TASK STATEMENT
For each line in the data below that has the word "buzzing", copy that line.
Segment Start: THE DATA
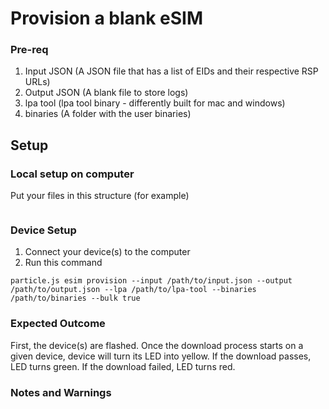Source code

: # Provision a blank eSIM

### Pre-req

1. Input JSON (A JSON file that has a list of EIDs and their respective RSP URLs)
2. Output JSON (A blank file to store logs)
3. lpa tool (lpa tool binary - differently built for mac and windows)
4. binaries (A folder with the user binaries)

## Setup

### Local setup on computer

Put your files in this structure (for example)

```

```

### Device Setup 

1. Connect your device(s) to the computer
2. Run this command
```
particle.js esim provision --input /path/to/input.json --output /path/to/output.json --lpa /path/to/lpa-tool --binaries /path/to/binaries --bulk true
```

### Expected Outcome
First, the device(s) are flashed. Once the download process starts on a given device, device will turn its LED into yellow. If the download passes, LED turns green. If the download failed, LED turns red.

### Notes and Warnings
Segment End: THE DATA
Segment Start: THE DATA
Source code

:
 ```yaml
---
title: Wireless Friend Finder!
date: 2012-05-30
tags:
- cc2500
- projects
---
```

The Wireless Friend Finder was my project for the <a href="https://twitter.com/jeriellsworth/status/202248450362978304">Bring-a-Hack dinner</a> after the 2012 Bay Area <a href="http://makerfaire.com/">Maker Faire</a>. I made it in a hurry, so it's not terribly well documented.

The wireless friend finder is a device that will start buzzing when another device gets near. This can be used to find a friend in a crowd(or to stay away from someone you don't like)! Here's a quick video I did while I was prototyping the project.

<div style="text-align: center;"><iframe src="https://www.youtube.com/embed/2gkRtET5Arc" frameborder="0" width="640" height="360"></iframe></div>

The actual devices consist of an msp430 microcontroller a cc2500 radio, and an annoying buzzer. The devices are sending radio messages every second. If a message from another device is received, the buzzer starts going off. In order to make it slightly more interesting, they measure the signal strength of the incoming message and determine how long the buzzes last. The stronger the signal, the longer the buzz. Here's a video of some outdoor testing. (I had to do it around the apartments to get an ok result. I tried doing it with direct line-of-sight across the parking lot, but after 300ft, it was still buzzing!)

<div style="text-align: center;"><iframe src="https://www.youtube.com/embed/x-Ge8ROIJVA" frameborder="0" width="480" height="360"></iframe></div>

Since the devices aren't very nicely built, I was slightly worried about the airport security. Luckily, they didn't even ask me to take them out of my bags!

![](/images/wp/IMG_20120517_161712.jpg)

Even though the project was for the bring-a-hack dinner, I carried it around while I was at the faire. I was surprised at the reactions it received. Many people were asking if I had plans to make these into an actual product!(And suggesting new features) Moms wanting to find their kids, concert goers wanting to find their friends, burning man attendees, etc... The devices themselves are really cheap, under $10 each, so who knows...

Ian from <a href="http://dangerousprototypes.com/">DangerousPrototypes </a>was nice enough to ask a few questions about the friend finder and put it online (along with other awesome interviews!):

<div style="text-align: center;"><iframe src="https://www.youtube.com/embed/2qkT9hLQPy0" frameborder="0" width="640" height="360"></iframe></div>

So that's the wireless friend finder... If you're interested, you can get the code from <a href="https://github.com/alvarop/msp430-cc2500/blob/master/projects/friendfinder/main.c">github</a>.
Segment End: THE DATA
THE COMPLETED TASK
The wireless friend finder is a device that will start buzzing when another device gets near. This can be used to find a friend in a crowd(or to stay away from someone you don't like)! Here's a quick video I did while I was prototyping the project.
The actual devices consist of an msp430 microcontroller a cc2500 radio, and an annoying buzzer. The devices are sending radio messages every second. If a message from another device is received, the buzzer starts going off. In order to make it slightly more interesting, they measure the signal strength of the incoming message and determine how long the buzzes last. The stronger the signal, the longer the buzz. Here's a video of some outdoor testing. (I had to do it around the apartments to get an ok result. I tried doing it with direct line-of-sight across the parking lot, but after 300ft, it was still buzzing!)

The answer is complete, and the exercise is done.